Dubious, I click the play button to be presented with - "This video is no longer available due to a copyright claim by Twentieth Century Fox".

Why am I not surprised?

What does surprise me, however, is that the link to the clip is posted by the Film and Television Institute. The FTI, as described in its website, is "the premier professional development centre for independent screen production & events in Western Australia".

Now call me old fashioned, but I would have thought such a body might actually extol the virtues of copyright protection to its members and readership.

Just like I know it's a complete waste of time for me to write my amazing [insert studio franchise/comic book/graphic novel property here] script as a) the copyright owner will sue me back to the stone age; b) the script will never get produced; and c) my time would be better spent working on my own ideas OR adapting a property I have acquired an option on.

And when option c) comes to pass I damn well expect my intellectual property to have the full protection of copyright laws.

The thing that 'never ceases to amaze me' is how blase some film-makers can be about copyright.

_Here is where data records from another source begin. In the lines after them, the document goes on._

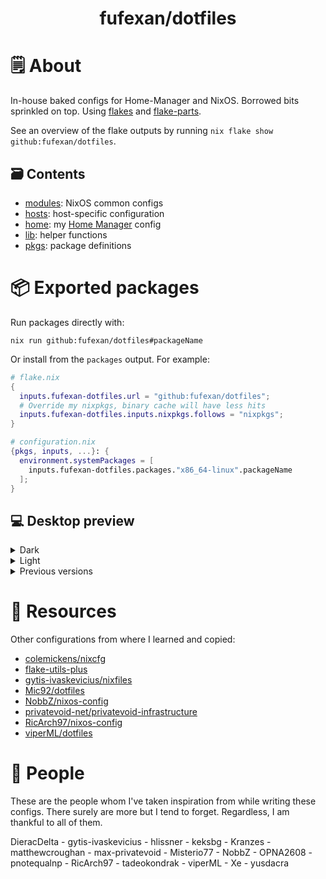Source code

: <h1 align="center">fufexan/dotfiles</h1>

# 🗒 About

In-house baked configs for Home-Manager and NixOS. Borrowed bits sprinkled on
top. Using [flakes](https://nixos.wiki/wiki/Flakes) and
[flake-parts](https://github.com/hercules-ci/flake-parts).

See an overview of the flake outputs by running
`nix flake show github:fufexan/dotfiles`.

## 🗃️  Contents

- [modules](modules): NixOS common configs
- [hosts](hosts): host-specific configuration
- [home](home): my [Home Manager](https://github.com/nix-community/home-manager) config
- [lib](lib): helper functions
- [pkgs](pkgs): package definitions

# 📦 Exported packages

Run packages directly with:

```console
nix run github:fufexan/dotfiles#packageName
```

Or install from the `packages` output. For example:

```nix
# flake.nix
{
  inputs.fufexan-dotfiles.url = "github:fufexan/dotfiles";
  # Override my nixpkgs, binary cache will have less hits
  inputs.fufexan-dotfiles.inputs.nixpkgs.follows = "nixpkgs";
}

# configuration.nix
{pkgs, inputs, ...}: {
  environment.systemPackages = [
    inputs.fufexan-dotfiles.packages."x86_64-linux".packageName
  ];
}
```

## 💻 Desktop preview

<details>
<summary>
Dark
</summary>
<a href="https://drive.google.com/file/d/1W-bwn3UwbMxReiiNqMmq38noa7Xw0Gj1/preview">
  <img src="https://github.com/fufexan/dotfiles/assets/36706276/d0cc86c8-39b1-4a49-b9d9-6f161f2420f2" alt="Desktop Preview Dark">
</a>
*Hint: click to go to a video showcase*
</details>
<details>
<summary>
Light
</summary>
<img src="https://github.com/fufexan/dotfiles/assets/36706276/badef73f-b45a-45a2-b1d6-fe615d5f89b2" alt="Desktop Preview Light">
</details>

<details>
<summary>
Previous versions
</summary>
  <img src="https://user-images.githubusercontent.com/36706276/216402032-ff32fcad-ca21-49d3-9c29-6ff0d2d8b1d8.png" alt="Desktop Preview">
  <img src="https://user-images.githubusercontent.com/36706276/236707086-ea6cb781-8b0c-45d3-b6a1-2c6a4d5e2582.png" alt="Desktop Preview">
</details>

# 💾 Resources

Other configurations from where I learned and copied:

- [colemickens/nixcfg](https://github.com/colemickens/nixcfg)
- [flake-utils-plus](https://github.com/gytis-ivaskevicius/flake-utils-plus)
- [gytis-ivaskevicius/nixfiles](https://github.com/gytis-ivaskevicius/nixfiles)
- [Mic92/dotfiles](https://github.com/Mic92/dotfiles)
- [NobbZ/nixos-config](https://github.com/NobbZ/nixos-config)
- [privatevoid-net/privatevoid-infrastructure](https://github.com/privatevoid-net/privatevoid-infrastructure)
- [RicArch97/nixos-config](https://github.com/RicArch97/nixos-config)
- [viperML/dotfiles](https://github.com/viperML/dotfiles)

# 👥 People

These are the people whom I've taken inspiration from while writing these
configs. There surely are more but I tend to forget. Regardless, I am thankful
to all of them.

DieracDelta - gytis-ivaskevicius - hlissner - keksbg - Kranzes -
matthewcroughan - max-privatevoid - Misterio77 - NobbZ - OPNA2608 -
pnotequalnp - RicArch97 - tadeokondrak - viperML - Xe - yusdacra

Just saying, they don't need any further encouragement...


  1. Although I agree with your initial point, I think this copyright argument is far from over. As much as the big studios have been suing downloaders of pirated studio product (and apparently the initial uploader is pursued vigorously) - I think the magic bullet of a combination legal and technical fix is a Lars Ulrich fever dream.

    The movie, games and publishing industries think they've learnt from the Napster, iTunes example, but Gen Y in particular, have got used to, and adept at, getting free stuff.

    Your post touches on the issue of fan made 'tributes' on sites like YouTube . Almost all use copyrighted material. There are a number of works I have discovered through fan activity and user generated content that broke copyright. In some cases this has brought money back to the copyright holder.

    As black and white as some of the copyright issue seem - I'm sure you and I definitely want it for our writing - I believe there have been occasions when breaking it was not the Intellectual Property fiasco that some would argue it always is.

  2. I suspect there is a clear delineation between "fans" and people who want to be actual film practitioners, PJK. People who go to FTI, I am hoping, fall into the latter category whether they are Gen Y or not.

    While you make valid points I don't believe an institution such as the FTI should be using their website/blogs to highlight these sorts of 'indiscretions'.

    They should be lauding the creation of daring and original works by local practitioners, n'est-ce pas?